> **WHAT YOU ARE ASKED TO DO**:
Each line below that includes the word "assets" is to be reported.

> **DATA EXCERPTS**:
======
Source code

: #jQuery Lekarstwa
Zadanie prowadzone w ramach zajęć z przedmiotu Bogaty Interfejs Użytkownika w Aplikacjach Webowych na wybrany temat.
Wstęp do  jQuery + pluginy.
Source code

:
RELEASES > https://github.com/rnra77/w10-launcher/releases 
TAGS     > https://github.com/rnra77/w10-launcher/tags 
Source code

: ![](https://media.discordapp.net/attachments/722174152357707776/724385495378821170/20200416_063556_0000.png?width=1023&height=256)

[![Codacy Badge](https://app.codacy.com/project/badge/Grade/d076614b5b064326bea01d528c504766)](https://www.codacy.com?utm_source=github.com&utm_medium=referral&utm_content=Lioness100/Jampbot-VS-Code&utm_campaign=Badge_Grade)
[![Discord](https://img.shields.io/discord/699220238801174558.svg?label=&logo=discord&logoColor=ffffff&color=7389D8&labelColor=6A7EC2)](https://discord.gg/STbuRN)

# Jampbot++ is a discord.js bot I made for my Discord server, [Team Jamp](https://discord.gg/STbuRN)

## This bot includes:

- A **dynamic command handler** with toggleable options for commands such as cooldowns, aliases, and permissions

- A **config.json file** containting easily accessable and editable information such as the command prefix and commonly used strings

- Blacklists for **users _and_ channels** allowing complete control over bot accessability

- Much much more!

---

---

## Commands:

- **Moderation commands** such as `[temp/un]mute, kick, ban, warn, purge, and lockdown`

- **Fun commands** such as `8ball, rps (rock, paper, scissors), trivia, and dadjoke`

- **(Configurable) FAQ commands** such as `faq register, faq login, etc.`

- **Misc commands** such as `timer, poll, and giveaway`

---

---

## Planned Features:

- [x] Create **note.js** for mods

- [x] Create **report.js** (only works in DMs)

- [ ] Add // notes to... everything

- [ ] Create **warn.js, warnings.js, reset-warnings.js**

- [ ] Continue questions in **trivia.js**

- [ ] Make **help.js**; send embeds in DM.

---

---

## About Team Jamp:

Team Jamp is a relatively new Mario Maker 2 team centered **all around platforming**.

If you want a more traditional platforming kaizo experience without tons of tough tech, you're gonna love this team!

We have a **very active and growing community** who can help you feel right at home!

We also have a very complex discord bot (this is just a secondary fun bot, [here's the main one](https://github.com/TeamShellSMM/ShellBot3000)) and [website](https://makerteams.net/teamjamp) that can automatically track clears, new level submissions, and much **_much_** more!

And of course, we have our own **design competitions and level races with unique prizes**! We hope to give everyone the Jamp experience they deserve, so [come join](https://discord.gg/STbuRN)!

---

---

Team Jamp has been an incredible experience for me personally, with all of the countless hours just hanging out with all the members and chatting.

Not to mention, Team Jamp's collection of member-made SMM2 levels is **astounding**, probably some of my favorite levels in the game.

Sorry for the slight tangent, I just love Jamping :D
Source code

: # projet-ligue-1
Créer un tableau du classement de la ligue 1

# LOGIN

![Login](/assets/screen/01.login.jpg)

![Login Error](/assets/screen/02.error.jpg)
======
> **TASK SOLUTION**:
![Login](/assets/screen/01.login.jpg)
![Login Error](/assets/screen/02.error.jpg)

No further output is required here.